▶ **Instructions to follow**
What is needed is an exact copy of the listing, with no pictures in it.
-=-=-=-=-
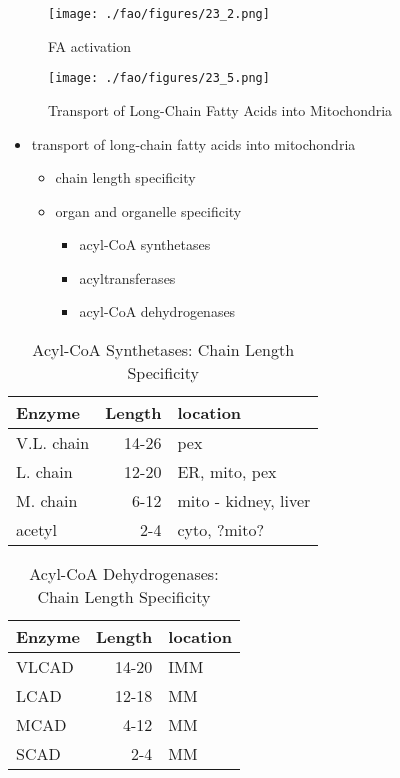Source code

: \documentclass{scrartcl}
\begin{document}
\begin{figure}[htbp]
\centering
\texttt{[image: ./fao/figures/23\_2.png]}
\caption{\label{fig:orgbb21180}
FA activation}
\end{figure}


\begin{figure}[htbp]
\centering
\texttt{[image: ./fao/figures/23\_5.png]}
\caption{\label{fig:org5531b6c}
Transport of Long-Chain Fatty Acids into Mitochondria}
\end{figure}
\begin{itemize}
\item transport of long-chain fatty acids into mitochondria
\begin{itemize}
\item chain length specificity
\item organ and organelle specificity
\begin{itemize}
\item acyl-CoA synthetases
\item acyltransferases
\item acyl-CoA dehydrogenases
\end{itemize}
\end{itemize}
\end{itemize}


\begin{table}[htbp]
\caption{\label{tab:orgc62ead9}
Acyl-CoA Synthetases: Chain Length Specificity}
\centering
\begin{tabular}{lrl}
Enzyme & Length & location\\
\hline
V.L. chain & 14-26 & pex\\
L. chain & 12-20 & ER, mito, pex\\
M. chain & 6-12 & mito - kidney, liver\\
acetyl & 2-4 & cyto, ?mito?\\
\end{tabular}
\end{table}


\begin{table}[htbp]
\caption{\label{tab:org4469220}
Acyl-CoA Dehydrogenases: Chain Length Specificity}
\centering
\begin{tabular}{lrl}
Enzyme & Length & location\\
\hline
VLCAD & 14-20 & IMM\\
LCAD & 12-18 & MM\\
MCAD & 4-12 & MM\\
SCAD & 2-4 & MM\\
\end{tabular}
\end{table}
\end{document}
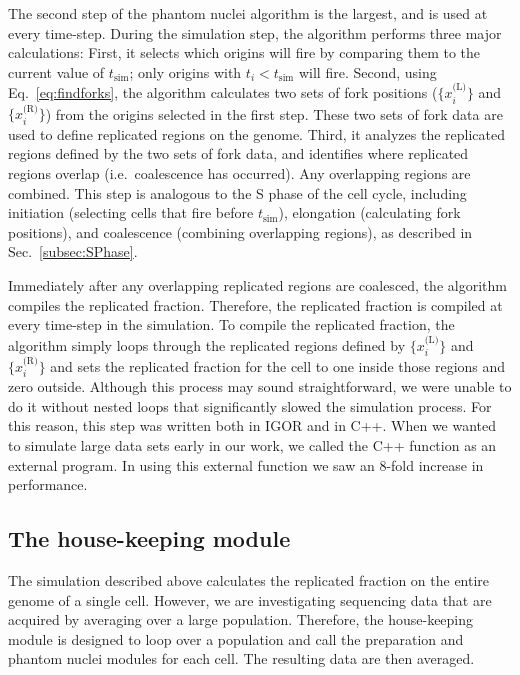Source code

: 		The second step of the phantom nuclei algorithm is the largest, and is used at every time-step.
		During the simulation step, the algorithm performs three major calculations:
		First, it selects which origins will fire by comparing them to the current value of $t_\text{sim}$; only origins with $t_i < t_\text{sim}$ will fire.
		Second, using Eq.~\ref{eq:findforks}, the algorithm calculates two sets of fork positions ($\{x_i^\text{(L)}\}$ and $\{x_i^\text{(R)}\}$) from the origins selected in the first step.
		These two sets of fork data are used to define replicated regions on the genome.
		Third, it analyzes the replicated regions defined by the two sets of fork data, and identifies where replicated regions overlap (i.e.\ coalescence has occurred).
		Any overlapping regions are combined.
		This step is analogous to the S phase of the cell cycle, including initiation (selecting cells that fire before $t_\text{sim}$), elongation (calculating fork positions), and coalescence (combining overlapping regions), as described in Sec.~\ref{subsec:SPhase}.
		
		Immediately after any overlapping replicated regions are coalesced, the algorithm compiles the replicated fraction.
		Therefore, the replicated fraction is compiled at every time-step in the simulation.
		To compile the replicated fraction, the algorithm simply loops through the replicated regions defined by $\{x_i^\text{(L)}\}$ and $\{x_i^\text{(R)}\}$ and sets the replicated fraction for the cell to one inside those regions and zero outside.
		Although this process may sound straightforward, we were unable to do it without nested loops that significantly slowed the simulation process.
		For this reason, this step was written both in IGOR and in C++.
		When we wanted to simulate large data sets early in our work, we called the C++ function as an external program.
		In using this external function we saw an 8-fold increase in performance.
		
		
		\subsection{The house-keeping module}
		\label{subsec:Housing}
		
		The simulation described above calculates the replicated fraction on the entire genome of a single cell.
		However, we are investigating sequencing data that are acquired by averaging over a large population.
		Therefore, the house-keeping module is designed to loop over a population and call the preparation and phantom nuclei modules for each cell.
		The resulting data are then averaged.
		
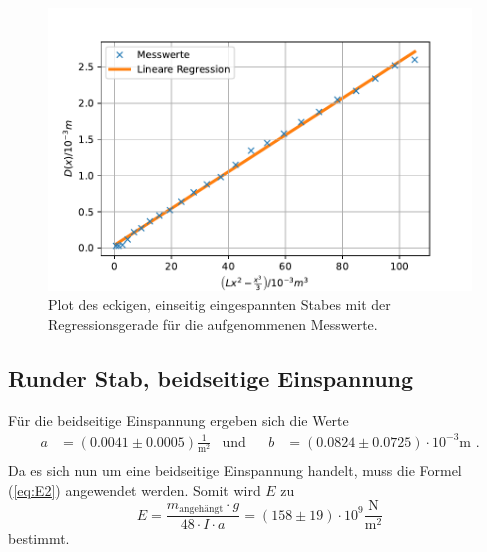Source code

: \begin{figure}[H]
  \centering
  \includegraphics{pictures/Lineare Regression2.pdf}
  \caption{Plot des eckigen, einseitig eingespannten Stabes mit der Regressionsgerade für die aufgenommenen Messwerte.}
  \label{fig:plot2}
\end{figure}


\subsection{Runder Stab, beidseitige Einspannung}

Für die beidseitige Einspannung ergeben sich die Werte
\begin{align*}
  a &= (0.0041 ± 0.0005) \frac{1}{\unit{\meter\squared}} & \text{und}& & b&= (0.0824 ± 0.0725) \cdot 10^{-3} \unit\meter \text{ .} \\
\end{align*}
Da es sich nun um eine beidseitige Einspannung handelt, muss die Formel (\ref{eq:E2}) angewendet werden.
Somit wird $E$ zu
\begin{equation*}
  E = \frac{m_\text{angehängt} \cdot g}{48 \cdot I \cdot a} = (158 \pm 19) \cdot 10^{9} \frac{\unit\newton}{\unit\meter^2}
\end{equation*}
bestimmt.



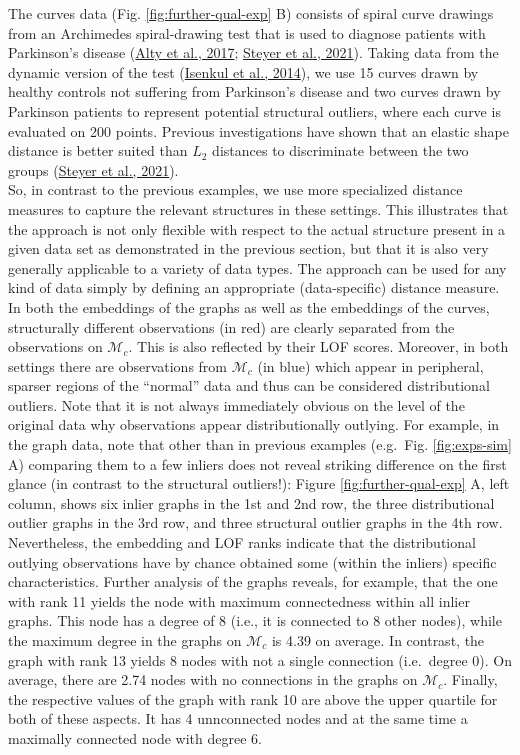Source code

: \documentclass[
  10pt]{article}
\newcommand{\co}{c}
\newcommand{\Min}{\mathcal{M}_{\co}}
\begin{document}
The curves data (Fig. \ref{fig:further-qual-exp} B) consists of spiral curve drawings from an Archimedes spiral-drawing test that is used to diagnose patients with Parkinson's disease (\protect\hyperlink{ref-alty2017use}{Alty et al., 2017}; \protect\hyperlink{ref-steyer2021elastic}{Steyer et al., 2021}). Taking data from the dynamic version of the test (\protect\hyperlink{ref-isenkul2014improved}{Isenkul et al., 2014}), we use 15 curves drawn by healthy controls not suffering from Parkinson's disease and two curves drawn by Parkinson patients to represent potential structural outliers, where each curve is evaluated on 200 points. Previous investigations have shown that an elastic shape distance is better suited than \(L_2\) distances to discriminate between the two groups (\protect\hyperlink{ref-steyer2021elastic}{Steyer et al., 2021}).\\
So, in contrast to the previous examples, we use more specialized distance measures to capture the relevant structures in these settings. This illustrates that the approach is not only flexible with respect to the actual structure present in a given data set as demonstrated in the previous section, but that it is also very generally applicable to a variety of data types. The approach can be used for any kind of data simply by defining an appropriate (data-specific) distance measure.
\\
In both the embeddings of the graphs as well as the embeddings of the curves, structurally different observations (in red) are clearly separated from the observations on \(\Min\). This is also reflected by their LOF scores. Moreover, in both settings there are observations from \(\Min\) (in blue) which appear in peripheral, sparser regions of the ``normal'' data and thus can be considered distributional outliers.
Note that it is not always immediately obvious on the level of the original data why observations appear distributionally outlying. For example, in the graph data, note that other than in previous examples (e.g.~Fig. \ref{fig:exps-sim} A) comparing them to a few inliers does not reveal striking difference on the first glance (in contrast to the structural outliers!): Figure \ref{fig:further-qual-exp} A, left column, shows six inlier graphs in the 1st and 2nd row, the three distributional outlier graphs in the 3rd row, and three structural outlier graphs in the 4th row.\\
Nevertheless, the embedding and LOF ranks indicate that the distributional outlying observations have by chance obtained some (within the inliers) specific characteristics. Further analysis of the graphs reveals, for example, that the one with rank 11 yields the node with maximum connectedness within all inlier graphs. This node has a degree of 8 (i.e., it is connected to 8 other nodes), while the maximum degree in the graphs on \(\Min\) is 4.39 on average. In contrast, the graph with rank 13 yields 8 nodes with not a single connection (i.e.~degree 0). On average, there are 2.74 nodes with no connections in the graphs on \(\Min\).
Finally, the respective values of the graph with rank 10 are above the upper quartile for both of these aspects. It has 4 unnconnected nodes and at the same time a maximally connected node with degree 6.
\end{document}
-=-=-=-=-
▶ **Exercise response**
Source code

: \documentclass{scrartcl}
\begin{document}
\begin{figure}[htbp]
\centering
\texttt{[image: ./fao/figures/23\_2.png]}
\caption{\label{fig:orgbb21180}
FA activation}
\end{figure}


\begin{figure}[htbp]
\centering
\texttt{[image: ./fao/figures/23\_5.png]}
\caption{\label{fig:org5531b6c}
Transport of Long-Chain Fatty Acids into Mitochondria}
\end{figure}
\begin{itemize}
\item transport of long-chain fatty acids into mitochondria
\begin{itemize}
\item chain length specificity
\item organ and organelle specificity
\begin{itemize}
\item acyl-CoA synthetases
\item acyltransferases
\item acyl-CoA dehydrogenases
\end{itemize}
\end{itemize}
\end{itemize}


\begin{table}[htbp]
\caption{\label{tab:orgc62ead9}
Acyl-CoA Synthetases: Chain Length Specificity}
\centering
\begin{tabular}{lrl}
Enzyme & Length & location\\
\hline
V.L. chain & 14-26 & pex\\
L. chain & 12-20 & ER, mito, pex\\
M. chain & 6-12 & mito - kidney, liver\\
acetyl & 2-4 & cyto, ?mito?\\
\end{tabular}
\end{table}


\begin{table}[htbp]
\caption{\label{tab:org4469220}
Acyl-CoA Dehydrogenases: Chain Length Specificity}
\centering
\begin{tabular}{lrl}
Enzyme & Length & location\\
\hline
VLCAD & 14-20 & IMM\\
LCAD & 12-18 & MM\\
MCAD & 4-12 & MM\\
SCAD & 2-4 & MM\\
\end{tabular}
\end{table}
\end{document}
Source code

: 		The second step of the phantom nuclei algorithm is the largest, and is used at every time-step.
		During the simulation step, the algorithm performs three major calculations:
		First, it selects which origins will fire by comparing them to the current value of $t_\text{sim}$; only origins with $t_i < t_\text{sim}$ will fire.
		Second, using Eq.~\ref{eq:findforks}, the algorithm calculates two sets of fork positions ($\{x_i^\text{(L)}\}$ and $\{x_i^\text{(R)}\}$) from the origins selected in the first step.
		These two sets of fork data are used to define replicated regions on the genome.
		Third, it analyzes the replicated regions defined by the two sets of fork data, and identifies where replicated regions overlap (i.e.\ coalescence has occurred).
		Any overlapping regions are combined.
		This step is analogous to the S phase of the cell cycle, including initiation (selecting cells that fire before $t_\text{sim}$), elongation (calculating fork positions), and coalescence (combining overlapping regions), as described in Sec.~\ref{subsec:SPhase}.
		
		Immediately after any overlapping replicated regions are coalesced, the algorithm compiles the replicated fraction.
		Therefore, the replicated fraction is compiled at every time-step in the simulation.
		To compile the replicated fraction, the algorithm simply loops through the replicated regions defined by $\{x_i^\text{(L)}\}$ and $\{x_i^\text{(R)}\}$ and sets the replicated fraction for the cell to one inside those regions and zero outside.
		Although this process may sound straightforward, we were unable to do it without nested loops that significantly slowed the simulation process.
		For this reason, this step was written both in IGOR and in C++.
		When we wanted to simulate large data sets early in our work, we called the C++ function as an external program.
		In using this external function we saw an 8-fold increase in performance.
		
		
		\subsection{The house-keeping module}
		\label{subsec:Housing}
		
		The simulation described above calculates the replicated fraction on the entire genome of a single cell.
		However, we are investigating sequencing data that are acquired by averaging over a large population.
		Therefore, the house-keeping module is designed to loop over a population and call the preparation and phantom nuclei modules for each cell.
		The resulting data are then averaged.
		
Source code

: \begin{figure}[H]
  \centering
  \includegraphics{pictures/Lineare Regression2.pdf}
  \caption{Plot des eckigen, einseitig eingespannten Stabes mit der Regressionsgerade für die aufgenommenen Messwerte.}
  \label{fig:plot2}
\end{figure}


\subsection{Runder Stab, beidseitige Einspannung}

Für die beidseitige Einspannung ergeben sich die Werte
\begin{align*}
  a &= (0.0041 ± 0.0005) \frac{1}{\unit{\meter\squared}} & \text{und}& & b&= (0.0824 ± 0.0725) \cdot 10^{-3} \unit\meter \text{ .} \\
\end{align*}
Da es sich nun um eine beidseitige Einspannung handelt, muss die Formel (\ref{eq:E2}) angewendet werden.
Somit wird $E$ zu
\begin{equation*}
  E = \frac{m_\text{angehängt} \cdot g}{48 \cdot I \cdot a} = (158 \pm 19) \cdot 10^{9} \frac{\unit\newton}{\unit\meter^2}
\end{equation*}
bestimmt.



Source code

: \documentclass[
  10pt]{article}
\newcommand{\co}{c}
\newcommand{\Min}{\mathcal{M}_{\co}}
\begin{document}
The curves data (Fig. \ref{fig:further-qual-exp} B) consists of spiral curve drawings from an Archimedes spiral-drawing test that is used to diagnose patients with Parkinson's disease (\protect\hyperlink{ref-alty2017use}{Alty et al., 2017}; \protect\hyperlink{ref-steyer2021elastic}{Steyer et al., 2021}). Taking data from the dynamic version of the test (\protect\hyperlink{ref-isenkul2014improved}{Isenkul et al., 2014}), we use 15 curves drawn by healthy controls not suffering from Parkinson's disease and two curves drawn by Parkinson patients to represent potential structural outliers, where each curve is evaluated on 200 points. Previous investigations have shown that an elastic shape distance is better suited than \(L_2\) distances to discriminate between the two groups (\protect\hyperlink{ref-steyer2021elastic}{Steyer et al., 2021}).\\
So, in contrast to the previous examples, we use more specialized distance measures to capture the relevant structures in these settings. This illustrates that the approach is not only flexible with respect to the actual structure present in a given data set as demonstrated in the previous section, but that it is also very generally applicable to a variety of data types. The approach can be used for any kind of data simply by defining an appropriate (data-specific) distance measure.
\\
In both the embeddings of the graphs as well as the embeddings of the curves, structurally different observations (in red) are clearly separated from the observations on \(\Min\). This is also reflected by their LOF scores. Moreover, in both settings there are observations from \(\Min\) (in blue) which appear in peripheral, sparser regions of the ``normal'' data and thus can be considered distributional outliers.
Note that it is not always immediately obvious on the level of the original data why observations appear distributionally outlying. For example, in the graph data, note that other than in previous examples (e.g.~Fig. \ref{fig:exps-sim} A) comparing them to a few inliers does not reveal striking difference on the first glance (in contrast to the structural outliers!): Figure \ref{fig:further-qual-exp} A, left column, shows six inlier graphs in the 1st and 2nd row, the three distributional outlier graphs in the 3rd row, and three structural outlier graphs in the 4th row.\\
Nevertheless, the embedding and LOF ranks indicate that the distributional outlying observations have by chance obtained some (within the inliers) specific characteristics. Further analysis of the graphs reveals, for example, that the one with rank 11 yields the node with maximum connectedness within all inlier graphs. This node has a degree of 8 (i.e., it is connected to 8 other nodes), while the maximum degree in the graphs on \(\Min\) is 4.39 on average. In contrast, the graph with rank 13 yields 8 nodes with not a single connection (i.e.~degree 0). On average, there are 2.74 nodes with no connections in the graphs on \(\Min\).
Finally, the respective values of the graph with rank 10 are above the upper quartile for both of these aspects. It has 4 unnconnected nodes and at the same time a maximally connected node with degree 6.
\end{document}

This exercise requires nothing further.